Мы одновременно сделали глубокий вздох, как будто с дополнительной порцией кислорода в легких легче подавить желание говорить и смеяться.
– Предложения типа
– Сколько тебе еще нужно, чтобы покрыть старую тату?
– Думаю, только работы с иголкой без пауз… часов пять-шесть.
– У тебя есть после меня клиент?
– Кстати, нет. Кто-то отменил. Ты хочешь, чтобы мы сегодня закончили?
– Если у тебя нет других планов. С удовольствием.
– Можем… Но с перерывом, чтобы ты поел. Тут рядом есть булочная.
– Еда – хорошее слово. Поскольку завтра я перестану быть твоим клиентом, приглашаю тебя на следующей неделе.
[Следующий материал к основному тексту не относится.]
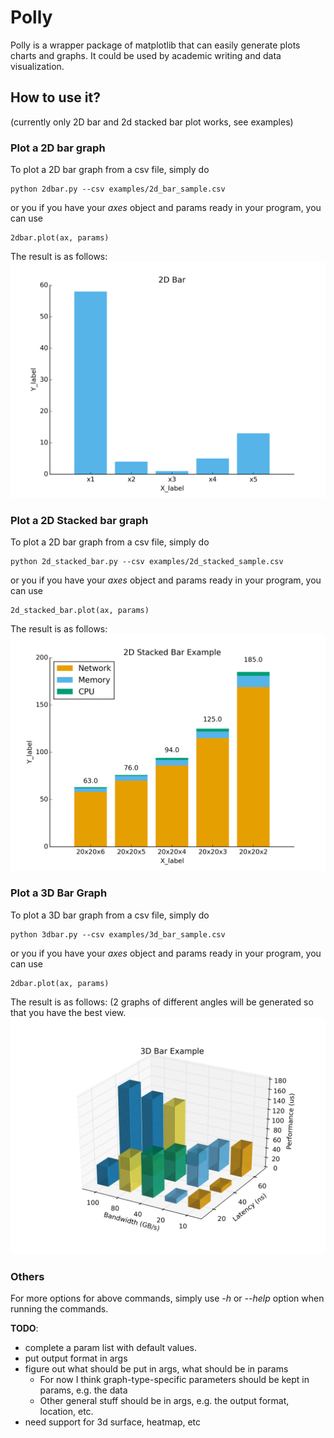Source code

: # Polly
Polly is a wrapper package of matplotlib that can easily generate plots charts and graphs. It could be used by academic writing and data visualization. 

## How to use it?

(currently only 2D bar and 2d stacked bar plot works, see examples)

### Plot a 2D bar graph

To plot a 2D bar graph from a csv file, simply do
```
python 2dbar.py --csv examples/2d_bar_sample.csv
```

or you if you have your *axes* object and params ready in your program, you can use
```
2dbar.plot(ax, params)
```

The result is as follows:
![2D Bar Sample](examples/2d_bar_sample.png)

### Plot a 2D Stacked bar graph

To plot a 2D bar graph from a csv file, simply do
```
python 2d_stacked_bar.py --csv examples/2d_stacked_sample.csv
```

or you if you have your *axes* object and params ready in your program, you can use
```
2d_stacked_bar.plot(ax, params)
```

The result is as follows:
![2D Stacked Bar Sample](examples/2d_stacked_sample.png)

### Plot a 3D Bar Graph

To plot a 3D bar graph from a csv file, simply do
```
python 3dbar.py --csv examples/3d_bar_sample.csv
```

or you if you have your *axes* object and params ready in your program, you can use
```
2dbar.plot(ax, params)
```

The result is as follows: (2 graphs of different angles will be generated so that you have the best view.
![3D Bar Sample](examples/3d_bar_sample.png)

### Others

For more options for above commands, simply use *-h* or *--help* option when running the commands.

**TODO**: 

- complete a param list with default values.
- put output format in args
- figure out what should be put in args, what should be in params
    - For now I think graph-type-specific parameters should be kept in params, e.g. the data 
    - Other general stuff should be in args, e.g. the output format, location, etc.
- need support for 3d surface, heatmap, etc


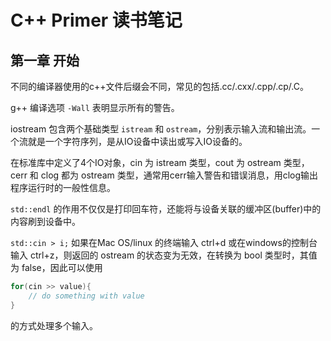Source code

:# C++ Primer 读书笔记

## 第一章 开始

不同的编译器使用的c++文件后缀会不同，常见的包括.cc/.cxx/.cpp/.cp/.C。

g++ 编译选项 `-Wall` 表明显示所有的警告。

iostream 包含两个基础类型 `istream` 和 `ostream`，分别表示输入流和输出流。一个流就是一个字符序列，是从IO设备中读出或写入IO设备的。

在标准库中定义了4个IO对象，cin 为 istream 类型，cout 为 ostream 类型，cerr 和 clog 都为 ostream 类型，通常用cerr输入警告和错误消息，用clog输出程序运行时的一般性信息。

`std::endl` 的作用不仅仅是打印回车符，还能将与设备关联的缓冲区(buffer)中的内容刷到设备中。

`std::cin > i;` 如果在Mac OS/linux 的终端输入 ctrl+d 或在windows的控制台输入 ctrl+z，则返回的 ostream 的状态变为无效，在转换为 bool 类型时，其值为 false，因此可以使用 
```c++
for(cin >> value){
    // do something with value
}
```
的方式处理多个输入。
На рыбные палочки, – добавил он, подмигнув, и я снова расхохоталась. – Оп-па, проиграла.
– Этот смех еще не считается, – возразила я. – Мы начинаем на раз-два-три.
23
Симон
Поначалу молчание давалось с трудом. Но по прошествии часа я был рад, что могу не разговаривать. А еще через час единственное, что занимало мой мозг, это боль. Чертовски сильная боль. Я не знал, где взять силы на остаток сеанса. Сегодня было хуже, чем в прошлый раз. Честно сказать, я прямо-таки боялся помереть на финишной прямой – перед тем, как перестану быть клиентом Алисы.
Вида, естественно, не подавал. Просто сидел и внутренне проклинал себя за предложение закончить за один сеанс. Потому что каждая точка, каждая линия под иголкой Алисы прожигала мою кожу, словно кислотой. Я заставлял себя не вздрагивать, однако боль постепенно передалась в голову и в желудок. Меня дико затошнило. Надеясь заглушить это отвратное ощущение, я закрыл глаза. Ошибка. Как только я это сделал, у меня закружилась голова.